Azor, 2021.
Written and directed by Andreas Fontana.
Starring Fabrizio Rongione, Stéphanie Cléau, and Carmen Iriondo.
SYNOPSIS:
Yvan De Wiel, a private banker from Geneva, goes to Argentina in the midst of a dictatorship to replace his partner, the object of the most worrying rumours, who disappeared overnight.
Swiss filmmaker Andreas Fontana makes an impressively controlled, confident debut with this quietly suspenseful mystery-drama set amid Argentina’s so-called “Dirty War” of the late 1970s and early 1980s, where the insurgent military junta sought to suppress left-wing dissidents by any means necessary.
Swiss banker Yvan De Wiel (Fabrizio Rongione) heads to Buenos Aires along with his glamourous wife Inés (Stéphanie Cléau) to pick up the business left unfinished by his partner René Keys, who has seemingly disappeared without a trace.
Such begins an apology tour of-sorts as Yvan touches base with his well-to-do clients, assuring them that their affairs are being taken care of and downplaying the gravity of Keys’ absence. But as Yvan becomes ever-more ingratiated with the country’s wealthy elites, while Argentina at large is a political powder keg ready to blow, he comes to learn just how dangerous his line of work truly is.
By sheer premise alone, Azor could’ve been a pulse-racing, mile-a-minute thriller, but that’s evidently not Fontana’s style. He opts instead for a slow-burn mystery from the jump, which over its compact 100 minutes immerses viewers in a compelling – if also fitfully frustrating – tangle of enigmas.
The location and fate of Keys is the principal question, one which becomes increasingly anxious over the course of the film, as so many of Keys’ clients whisper of his alleged “depraved” transgressions in hushed tones. The comparisons to both The Third Man’s Harry Lime and Apocalypse Now’s Colonel Kurtz are inevitable and surely intentional, and though this story never gets nearly as theatrical as either of those, Keys carries a wealth of the film’s dramatic weight despite being kept firmly off-screen.

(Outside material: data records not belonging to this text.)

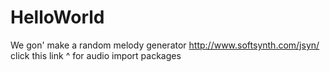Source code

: # HelloWorld
We gon' make a random melody generator
http://www.softsynth.com/jsyn/
click this link ^ for audio import packages
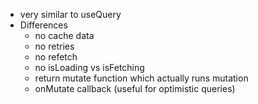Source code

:- very similar to useQuery
- Differences
  - no cache data
  - no retries
  - no refetch
  - no isLoading vs isFetching
  - return mutate function which actually runs mutation
  - onMutate callback (useful for optimistic queries)
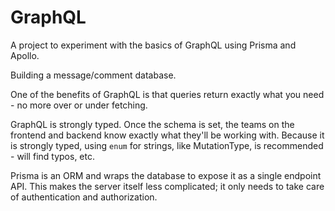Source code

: # GraphQL

A project to experiment with the basics of GraphQL using Prisma and Apollo.

Building a message/comment database.

One of the benefits of GraphQL is that queries return exactly what you need - no more over or under fetching.

GraphQL is strongly typed. Once the schema is set, the teams on the frontend and backend know exactly what they'll be working with. Because it is strongly typed, using `enum` for strings, like MutationType, is recommended - will find typos, etc.

Prisma is an ORM and wraps the database to expose it as a single endpoint API. This makes the server itself less complicated; it only needs to take care of authentication and authorization.

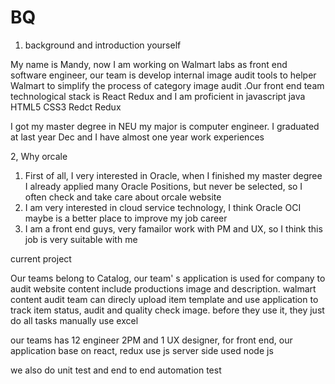 # BQ

1. background and introduction yourself

My name is Mandy, now I am working on Walmart labs as front end software engineer, our team is develop internal image audit tools to helper Walmart to simplify the process of category image audit  .Our front end team technological stack is React Redux and I am proficient in javascript java  HTML5 CSS3 Redct Redux 

I got my master degree in NEU my major is computer engineer. I graduated at last year Dec and I have almost one year work experiences 

2, Why orcale

1. First of all, I very interested in Oracle, when I finished my master degree I already applied many Oracle Positions, but never be selected, so I often check and take care about orcale website
2. I am very interested in cloud service technology, I think Oracle OCI maybe is a better place to improve my job career 
3. I am a front end guys, very famailor work with PM and UX, so I think this job is very suitable with me



current project

Our teams belong to Catalog, our team' s application is used for company to audit website content include productions image and description. walmart content audit team can direcly upload  item template and use application to track item status, audit and quality check image. before they use it, they just do all tasks manually use excel 

our teams has 12 engineer 2PM and 1 UX designer, for front end, our application base on react, redux use js server side used node js

we also do unit test and end to end automation test 



  





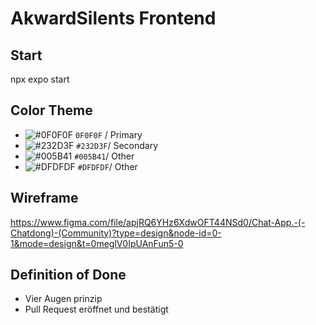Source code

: # AkwardSilents Frontend

## Start
npx expo start

## Color Theme

- ![#0F0F0F](https://placehold.co/15x15/0F0F0F/0F0F0F.png) `0F0F0F` / Primary
- ![#232D3F](https://placehold.co/15x15/232D3F/232D3F.png) `#232D3F`/ Secondary
- ![#005B41](https://placehold.co/15x15/005B41/005B41.png) `#005B41`/ Other
- ![#DFDFDF](https://placehold.co/15x15/DFDFDF/DFDFDF.png) `#DFDFDF`/ Other

## Wireframe

https://www.figma.com/file/apjRQ6YHz6XdwOFT44NSd0/Chat-App.-(-Chatdong)-(Community)?type=design&node-id=0-1&mode=design&t=0meglV0IpUAnFun5-0


## Definition of Done

- Vier Augen prinzip
- Pull Request eröffnet und bestätigt
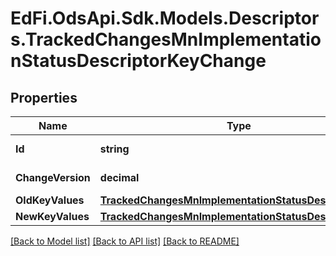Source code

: # EdFi.OdsApi.Sdk.Models.Descriptors.TrackedChangesMnImplementationStatusDescriptorKeyChange

## Properties

Name | Type | Description | Notes
------------ | ------------- | ------------- | -------------
**Id** | **string** | Resource identifier | [optional] 
**ChangeVersion** | **decimal** | Change version | [optional] 
**OldKeyValues** | [**TrackedChangesMnImplementationStatusDescriptorKey**](TrackedChangesMnImplementationStatusDescriptorKey.md) |  | [optional] 
**NewKeyValues** | [**TrackedChangesMnImplementationStatusDescriptorKey**](TrackedChangesMnImplementationStatusDescriptorKey.md) |  | [optional] 

[[Back to Model list]](../README.md#documentation-for-models) [[Back to API list]](../README.md#documentation-for-api-endpoints) [[Back to README]](../README.md)

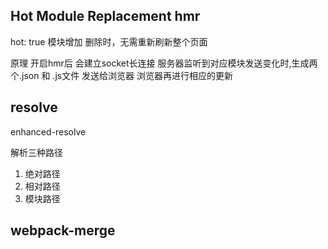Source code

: ## Hot Module Replacement hmr
hot: true
模块增加 删除时，无需重新刷新整个页面

原理 
开启hmr后 会建立socket长连接
服务器监听到对应模块发送变化时,生成两个.json 和 .js文件
发送给浏览器
浏览器再进行相应的更新

## resolve
enhanced-resolve

解析三种路径
1. 绝对路径
2. 相对路径
3. 模块路径

## webpack-merge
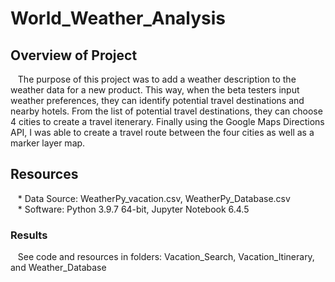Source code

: # World_Weather_Analysis

## Overview of Project
&nbsp;&nbsp;&nbsp;The purpose of this project was to add a weather description to the weather data for a new product.  This way, when the beta testers input weather preferences, they can identify potential travel destinations and nearby hotels. From the list of potential travel destinations, they can choose 4 cities to create a travel itenerary.  Finally using the Google Maps Directions API, I was able to create a travel route between the four cities as well as a marker layer map.

## Resources
&nbsp;&nbsp;&nbsp;* Data Source: WeatherPy_vacation.csv, WeatherPy_Database.csv
<br />
&nbsp;&nbsp;&nbsp;* Software: Python 3.9.7 64-bit, Jupyter Notebook 6.4.5

### Results
&nbsp;&nbsp;&nbsp;See code and resources in folders: Vacation_Search, Vacation_Itinerary, and Weather_Database
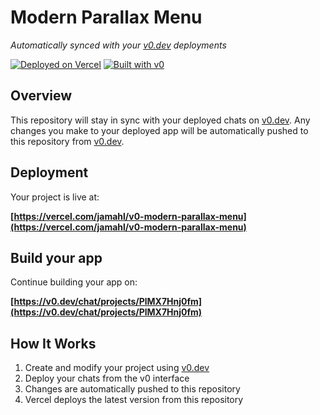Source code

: # Modern Parallax Menu

*Automatically synced with your [v0.dev](https://v0.dev) deployments*

[![Deployed on Vercel](https://img.shields.io/badge/Deployed%20on-Vercel-black?style=for-the-badge&logo=vercel)](https://vercel.com/jamahl/v0-modern-parallax-menu)
[![Built with v0](https://img.shields.io/badge/Built%20with-v0.dev-black?style=for-the-badge)](https://v0.dev/chat/projects/PlMX7Hnj0fm)

## Overview

This repository will stay in sync with your deployed chats on [v0.dev](https://v0.dev).
Any changes you make to your deployed app will be automatically pushed to this repository from [v0.dev](https://v0.dev).

## Deployment

Your project is live at:

**[https://vercel.com/jamahl/v0-modern-parallax-menu](https://vercel.com/jamahl/v0-modern-parallax-menu)**

## Build your app

Continue building your app on:

**[https://v0.dev/chat/projects/PlMX7Hnj0fm](https://v0.dev/chat/projects/PlMX7Hnj0fm)**

## How It Works

1. Create and modify your project using [v0.dev](https://v0.dev)
2. Deploy your chats from the v0 interface
3. Changes are automatically pushed to this repository
4. Vercel deploys the latest version from this repository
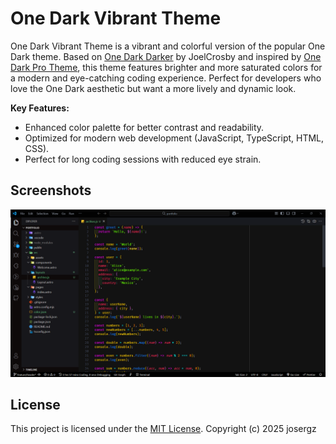 # One Dark Vibrant Theme

One Dark Vibrant Theme is a vibrant and colorful version of the popular One Dark theme. Based on [One Dark Darker](https://marketplace.visualstudio.com/items?itemName=JoelCrosby.one-dark-darker) by JoelCrosby and inspired by [One Dark Pro Theme](https://marketplace.visualstudio.com/items?itemName=zhuangtongfa.Material-theme), this theme features brighter and more saturated colors for a modern and eye-catching coding experience. Perfect for developers who love the One Dark aesthetic but want a more lively and dynamic look.

**Key Features:**

- Enhanced color palette for better contrast and readability.
- Optimized for modern web development (JavaScript, TypeScript, HTML, CSS).
- Perfect for long coding sessions with reduced eye strain.

## Screenshots

![ScreenShot](img/img-preview.png)

## License

This project is licensed under the [MIT License](LICENSE).
Copyright (c) 2025 josergz
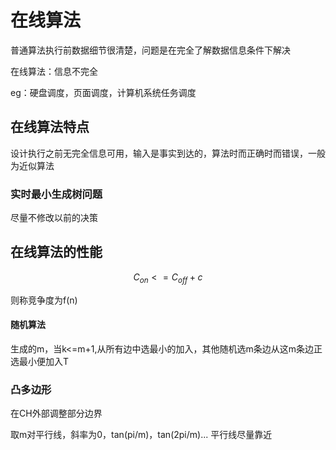 # 在线算法

普通算法执行前数据细节很清楚，问题是在完全了解数据信息条件下解决

在线算法：信息不完全

eg：硬盘调度，页面调度，计算机系统任务调度

## 在线算法特点

设计执行之前无完全信息可用，输入是事实到达的，算法时而正确时而错误，一般为近似算法

### 实时最小生成树问题

尽量不修改以前的决策

## 在线算法的性能

$$ C_{on}<=C_{off}+c $$

则称竞争度为f(n)

#### 随机算法

生成的m，当k<=m+1,从所有边中选最小的加入，其他随机选m条边从这m条边正选最小便加入T

### 凸多边形

在CH外部调整部分边界

取m对平行线，斜率为0，tan(pi/m)，tan(2pi/m)...
平行线尽量靠近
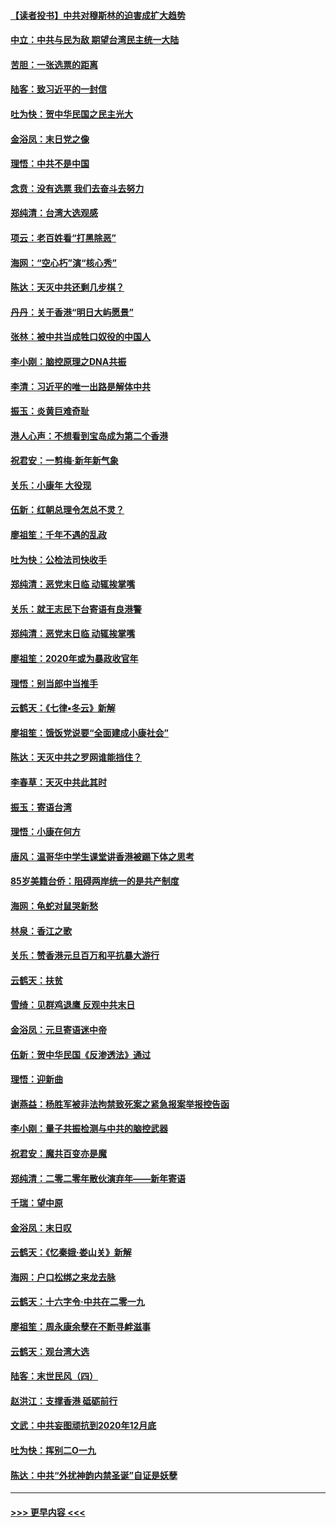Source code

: #### [【读者投书】中共对穆斯林的迫害成扩大趋势](../pages/nsc993/n11791371.md?t=01141033) 
#### [中立：中共与民为敌 期望台湾民主统一大陆](../pages/nsc993/n11790392.md?t=01141033) 
#### [苦胆：一张选票的距离](../pages/nsc993/n11788914.md?t=01141033) 
#### [陆客：致习近平的一封信](../pages/nsc993/n11788867.md?t=01141033) 
#### [吐为快：贺中华民国之民主光大](../pages/nsc993/n11788618.md?t=01141033) 
#### [金浴凤：末日党之像](../pages/nsc993/n11787475.md?t=01141033) 
#### [理悟：中共不是中国](../pages/nsc993/n11787463.md?t=01141033) 
#### [念贲：没有选票  我们去奋斗去努力](../pages/nsc993/n11787398.md?t=01141033) 
#### [郑纯清：台湾大选观感](../pages/nsc993/n11786210.md?t=01141033) 
#### [项云：老百姓看“打黑除恶”](../pages/nsc993/n11785398.md?t=01141033) 
#### [海网：“空心朽”演“核心秀”](../pages/nsc993/n11783874.md?t=01141033) 
#### [陈达：天灭中共还剩几步棋？](../pages/nsc993/n11783719.md?t=01141033) 
#### [丹丹：关于香港“明日大屿愿景”](../pages/nsc993/n11783273.md?t=01141033) 
#### [张林：被中共当成牲口奴役的中国人](../pages/nsc993/n11782397.md?t=01141033) 
#### [李小刚：脑控原理之DNA共振](../pages/nsc993/n11780962.md?t=01141033) 
#### [李清：习近平的唯一出路是解体中共](../pages/nsc993/n11780866.md?t=01141033) 
#### [振玉：炎黄巨难奇耻](../pages/nsc993/n11779632.md?t=01141033) 
#### [港人心声：不想看到宝岛成为第二个香港](../pages/nsc993/n11778817.md?t=01141033) 
#### [祝君安：一剪梅‧新年新气象](../pages/nsc993/n11776340.md?t=01141033) 
#### [关乐：小康年 大役现](../pages/nsc993/n11774213.md?t=01141033) 
#### [伍新：红朝总理令怎总不灵？](../pages/nsc993/n11770813.md?t=01141033) 
#### [廖祖笙：千年不遇的乱政](../pages/nsc993/n11770373.md?t=01141033) 
#### [吐为快：公检法司快收手](../pages/nsc993/n11770359.md?t=01141033) 
#### [郑纯清：恶党末日临 动辄挨掌嘴](../pages/nsc993/n11769912.md?t=01141033) 
#### [关乐：就王志民下台寄语有良港警](../pages/nsc993/n11769903.md?t=01141033) 
#### [郑纯清：恶党末日临 动辄挨掌嘴](../pages/nsc993/n11769356.md?t=01141033) 
#### [廖祖笙：2020年或为暴政收官年](../pages/nsc993/n11768216.md?t=01141033) 
#### [理悟：别当郎中当推手](../pages/nsc993/n11768243.md?t=01141033) 
#### [云鹤天：《七律▪冬云》新解](../pages/nsc993/n11768204.md?t=01141033) 
#### [廖祖笙：饿饭党说要“全面建成小康社会”](../pages/nsc993/n11767482.md?t=01141033) 
#### [陈达：天灭中共之罗网谁能挡住？](../pages/nsc993/n11767465.md?t=01141033) 
#### [李春草：天灭中共此其时](../pages/nsc993/n11767452.md?t=01141033) 
#### [振玉：寄语台湾](../pages/nsc993/n11767432.md?t=01141033) 
#### [理悟：小康在何方](../pages/nsc993/n11767394.md?t=01141033) 
#### [唐风：温哥华中学生课堂讲香港被踢下体之思考](../pages/nsc993/n11766848.md?t=01141033) 
#### [85岁美籍台侨：阻碍两岸统一的是共产制度](../pages/nsc993/n11765043.md?t=01141033) 
#### [海网：龟蛇对鼠哭新愁](../pages/nsc993/n11764895.md?t=01141033) 
#### [林泉：香江之歌](../pages/nsc993/n11764415.md?t=01141033) 
#### [关乐：赞香港元旦百万和平抗暴大游行](../pages/nsc993/n11764382.md?t=01141033) 
#### [云鹤天：扶贫](../pages/nsc993/n11764245.md?t=01141033) 
#### [雪绮：见群鸡退鹰  反观中共末日](../pages/nsc993/n11762112.md?t=01141033) 
#### [金浴凤：元旦寄语迷中帝](../pages/nsc993/n11761788.md?t=01141033) 
#### [伍新：贺中华民国《反渗透法》通过](../pages/nsc993/n11761994.md?t=01141033) 
#### [理悟：迎新曲](../pages/nsc993/n11761152.md?t=01141033) 
#### [谢燕益：杨胜军被非法拘禁致死案之紧急报案举报控告函](../pages/nsc993/n11756134.md?t=01141033) 
#### [李小刚：量子共振检测与中共的脑控武器](../pages/nsc993/n11754518.md?t=01141033) 
#### [祝君安：魔共百变亦是魔](../pages/nsc993/n11754469.md?t=01141033) 
#### [郑纯清：二零二零年散伙演弃年——新年寄语](../pages/nsc993/n11754195.md?t=01141033) 
#### [千瑞：望中原](../pages/nsc993/n11754159.md?t=01141033) 
#### [金浴凤：末日叹](../pages/nsc993/n11752359.md?t=01141033) 
#### [云鹤天：《忆秦娥‧娄山关》新解](../pages/nsc993/n11752348.md?t=01141033) 
#### [海网：户口松绑之来龙去脉](../pages/nsc993/n11752328.md?t=01141033) 
#### [云鹤天：十六字令‧中共在二零一九](../pages/nsc993/n11752305.md?t=01141033) 
#### [廖祖笙：周永康余孽在不断寻衅滋事](../pages/nsc993/n11751013.md?t=01141033) 
#### [云鹤天：观台湾大选](../pages/nsc993/n11751007.md?t=01141033) 
#### [陆客：末世民风（四）](../pages/nsc993/n11749203.md?t=01141033) 
#### [赵洪江：支撑香港 砥砺前行](../pages/nsc993/n11748482.md?t=01141033) 
#### [文武：中共妄图顽抗到2020年12月底](../pages/nsc993/n11748446.md?t=01141033) 
#### [吐为快：挥别二O一九](../pages/nsc993/n11748411.md?t=01141033) 
#### [陈达：中共“外扰神韵内禁圣诞”自证是妖孽](../pages/nsc993/n11748226.md?t=01141033) 

----
#### [ >>> 更早内容 <<< ](../indexes/nsc993-earlier.md)
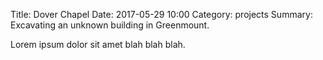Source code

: Title: Dover Chapel
Date: 2017-05-29 10:00
Category: projects
Summary: Excavating an unknown building in Greenmount.

Lorem ipsum dolor sit amet blah blah blah.

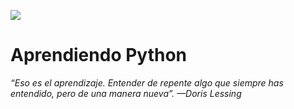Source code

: ![](https://github.com/DiegoMacana/AYPR-tutorias/blob/main/301010128f23d9e9c8aa770c42520cb3146fa83b_hq.gif)

# Aprendiendo Python
_“Eso es el aprendizaje. Entender de repente algo que siempre has entendido, pero de una manera nueva”. —Doris Lessing_
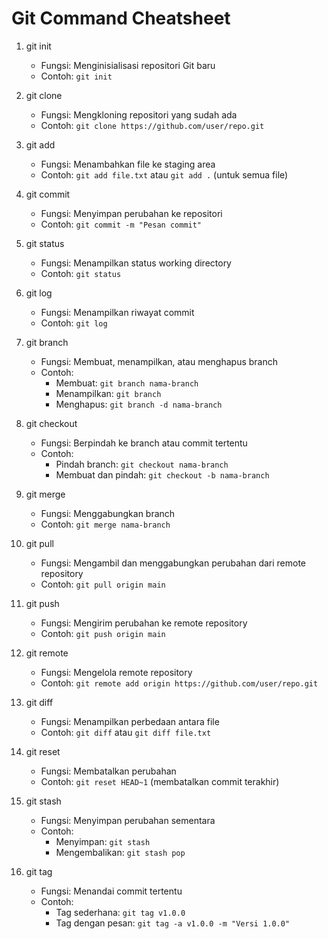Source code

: # Git Command Cheatsheet

1. git init
   - Fungsi: Menginisialisasi repositori Git baru
   - Contoh: `git init`

2. git clone
   - Fungsi: Mengkloning repositori yang sudah ada
   - Contoh: `git clone https://github.com/user/repo.git`

3. git add
   - Fungsi: Menambahkan file ke staging area
   - Contoh: `git add file.txt` atau `git add .` (untuk semua file)

4. git commit
   - Fungsi: Menyimpan perubahan ke repositori
   - Contoh: `git commit -m "Pesan commit"`

5. git status
   - Fungsi: Menampilkan status working directory
   - Contoh: `git status`

6. git log
   - Fungsi: Menampilkan riwayat commit
   - Contoh: `git log`

7. git branch
   - Fungsi: Membuat, menampilkan, atau menghapus branch
   - Contoh: 
     - Membuat: `git branch nama-branch`
     - Menampilkan: `git branch`
     - Menghapus: `git branch -d nama-branch`

8. git checkout
   - Fungsi: Berpindah ke branch atau commit tertentu
   - Contoh: 
     - Pindah branch: `git checkout nama-branch`
     - Membuat dan pindah: `git checkout -b nama-branch`

9. git merge
   - Fungsi: Menggabungkan branch
   - Contoh: `git merge nama-branch`

10. git pull
    - Fungsi: Mengambil dan menggabungkan perubahan dari remote repository
    - Contoh: `git pull origin main`

11. git push
    - Fungsi: Mengirim perubahan ke remote repository
    - Contoh: `git push origin main`

12. git remote
    - Fungsi: Mengelola remote repository
    - Contoh: `git remote add origin https://github.com/user/repo.git`

13. git diff
    - Fungsi: Menampilkan perbedaan antara file
    - Contoh: `git diff` atau `git diff file.txt`

14. git reset
    - Fungsi: Membatalkan perubahan
    - Contoh: `git reset HEAD~1` (membatalkan commit terakhir)

15. git stash
    - Fungsi: Menyimpan perubahan sementara
    - Contoh: 
      - Menyimpan: `git stash`
      - Mengembalikan: `git stash pop`

16. git tag
    - Fungsi: Menandai commit tertentu
    - Contoh: 
      - Tag sederhana: `git tag v1.0.0`
      - Tag dengan pesan: `git tag -a v1.0.0 -m "Versi 1.0.0"`
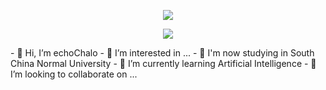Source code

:<!-- header -->
<p align="center">
<img src="https://capsule-render.vercel.app/api?type=soft&color=timeGradient&height=200&&section=header&text=👋%20Hi&fontSize=90&fontAlign=50&fontAlignY=30&desc=I’m%20echoChalo&descAlign=50&descSize=30&descAlignY=60&animation=twinkling" />
</p>
<!--subheader -->
<p align="center">
<img src="https://readme-typing-svg.demolab.com?font=Montserrat&pause=1000&color=28F7E8&background=498FF600&center=true&vCenter=true&random=false&width=435&lines=Welcome+to+my+Github+profile+page!" />
</p>
- 👋 Hi, I’m echoChalo
- 👀 I’m interested in ...
- 📕 I'm now studying in South China Normal University
- 🌱 I’m currently learning Artificial Intelligence
- 💞️ I’m looking to collaborate on ...

<!---
echoChalo/echoChalo is a ✨ special ✨ repository because its `README.md` (this file) appears on your GitHub profile.
You can click the Preview link to take a look at your changes.
--->
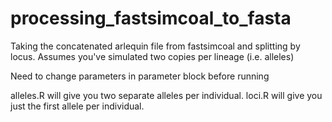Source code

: # processing_fastsimcoal_to_fasta
Taking the concatenated arlequin file from fastsimcoal and splitting by locus. Assumes you've simulated two copies per lineage (i.e. alleles)

Need to change parameters in parameter block before running

alleles.R will give you two separate alleles per individual.
loci.R will give you just the first allele per individual.



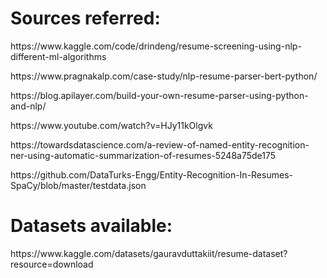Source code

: # Sources referred:
<p>https://www.kaggle.com/code/drindeng/resume-screening-using-nlp-different-ml-algorithms</p>

<p>https://www.pragnakalp.com/case-study/nlp-resume-parser-bert-python/</p>

<P>https://blog.apilayer.com/build-your-own-resume-parser-using-python-and-nlp/</p>

<p>https://www.youtube.com/watch?v=HJy11kOlgvk</p>

<P>https://towardsdatascience.com/a-review-of-named-entity-recognition-ner-using-automatic-summarization-of-resumes-5248a75de175</p>

<p>https://github.com/DataTurks-Engg/Entity-Recognition-In-Resumes-SpaCy/blob/master/testdata.json</P>





# Datasets available:

<p>https://www.kaggle.com/datasets/gauravduttakiit/resume-dataset?resource=download</p>
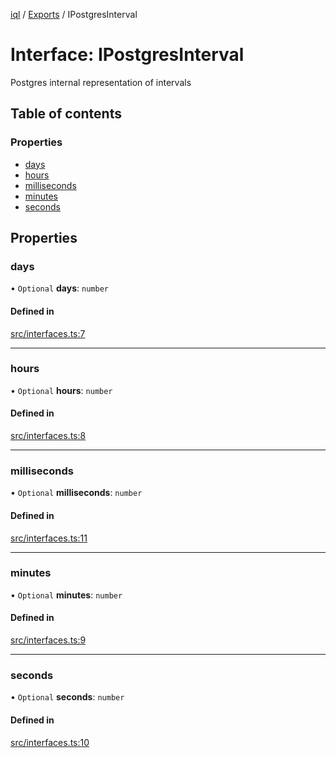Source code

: [iql](../README.md) / [Exports](../modules.md) / IPostgresInterval

# Interface: IPostgresInterval

Postgres internal representation of intervals

## Table of contents

### Properties

- [days](ipostgresinterval.md#days)
- [hours](ipostgresinterval.md#hours)
- [milliseconds](ipostgresinterval.md#milliseconds)
- [minutes](ipostgresinterval.md#minutes)
- [seconds](ipostgresinterval.md#seconds)

## Properties

### days

• `Optional` **days**: `number`

#### Defined in

[src/interfaces.ts:7](https://github.com/altnext/iql/blob/879204c/src/interfaces.ts#L7)

___

### hours

• `Optional` **hours**: `number`

#### Defined in

[src/interfaces.ts:8](https://github.com/altnext/iql/blob/879204c/src/interfaces.ts#L8)

___

### milliseconds

• `Optional` **milliseconds**: `number`

#### Defined in

[src/interfaces.ts:11](https://github.com/altnext/iql/blob/879204c/src/interfaces.ts#L11)

___

### minutes

• `Optional` **minutes**: `number`

#### Defined in

[src/interfaces.ts:9](https://github.com/altnext/iql/blob/879204c/src/interfaces.ts#L9)

___

### seconds

• `Optional` **seconds**: `number`

#### Defined in

[src/interfaces.ts:10](https://github.com/altnext/iql/blob/879204c/src/interfaces.ts#L10)
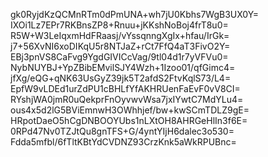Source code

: gk0RyjdKzQCMnRTm0dPmUNA+wh7jU0Kbhs7WgB3UX0Y=
IXOi1Lz7EPr7RKBnsZP8+Rnuu+jKKshNoBoj4frT8u0=
R5W+W3LeIqxmHdFRaasj/vYssqnngXgIx+hfau/IrGk=
j7+56XvNI6xoDIKqU5r8NTJaZ+rCt7FfQ4aT3FivO2Y=
EBj3pnVS8CaFvg9YgdGIVICcVag/9tl04d1r7yVFVu0=
NybNUYBJ+YpZBibEMvilSJY4Wzh+1Izoo01/qfGimc4=
jfXg/eQG+qNK63UsGyZ39jk5T2afdS2FtvKqlS73/L4=
EpfW9vLDEd1urZdPU1cBHLfYfAKHRUenFaEvF0vV8CI=
RYshjWA0jmR0uQekprFnOyvwvWsa7jxIYwtC7MdYLu4=
ous4x5d2lG5BViEmnwH3OWhhjef/bw+kwSCmTDLZ9gE=
HRpotDaeO5hCgDNBOOYUbs1nLXtOH8AHRGeHlIn3f6E=
0RPd47Nv0TZJtQu8gnTFS+G/4yntYIjH6dalec3o530=
Fdda5mfbl/6fTltKBtYdCVDNZ93CrzKnk5aWkRPUBnc=
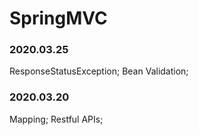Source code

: # SpringMVC
### 2020.03.25
ResponseStatusException; Bean Validation;   
### 2020.03.20
Mapping; Restful APIs;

This missing man mystery is wrapped within a portrait of Argentina’s political climate of the time; seeds of distrust are sewn from almost the very first scene, where Yvan’s driver witnesses the local militia searching two young men, seemingly without valid cause.
This early scene informs Azor’s generally quietly sinister tone; there’s virtually no dramatic grandstanding to speak of here, traded instead for loaded, lingering glances without a single raised voice. Yvan traipses through the upper cloisters of Argentine society, navigating the shadowy strata of commercial and private banking, while learning of other suspicious vanishings, particularly a young woman who vocally opposed the junta. Somehow it all relates to an oft-repeated name, “Lázaro.”
The picture’s title consequently refers to one of the many clandestine slivers of slang used in the banking world, “azor” serving as code for being quiet and choosing your words carefully. It’s a fitting moniker for a film so uninterested in exuberant dramatics or explicitly explaining the inner workings of the world Yvan is folded within. Yet even when it fringes on true narrative opacity, Fabrizio Rongione’s restrained performance remains the trusty glue.
Rongione does a fine job selling the ever-present fear of the scenario, yet without resorting to bug-eyed histrionics or shouting matches. As his singularly motivated wife, Stéphanie Cléau is also very good, while the supporting roster of upper-crust elites are terrifically cast. Of particular merit among the bit-parts are Juan Pablo Geretto as the shit-eating lawyer Dekerman, and Pablo Torre Nilson as the devil-eyed Monsignor Tatoski.
Presentationally, Azor boasts a stately sheen suggesting a far more experienced director, doubtless aided by DP Gabriel Sandru’s exceptional camera placement and Nicolas Desmaison’s exacting editing. Complimenting the visuals is Paul Courlet’s eccentric musical score, comprised largely of discordant synths which would typically sound more at home in an ’80s horror film – which, in one sense, Azor absolutely is.
Its sedate throughline arguably prevents it from delivering a true visceral gut-punch, but as a calling card for Fontana’s impressive tonal modulation and patient storytelling aplomb, it works far more than it doesn’t. The final chapter may feel a tad rushed, but offers up a welcome divergence from the innuendo-laden chit-chat of the first two acts, while surely leaving viewers with plenty to consider once it’s all over.
Azor is an intelligent, assured debut from Andreas Fontana, though its sober narrative translucency certainly won’t be for everyone.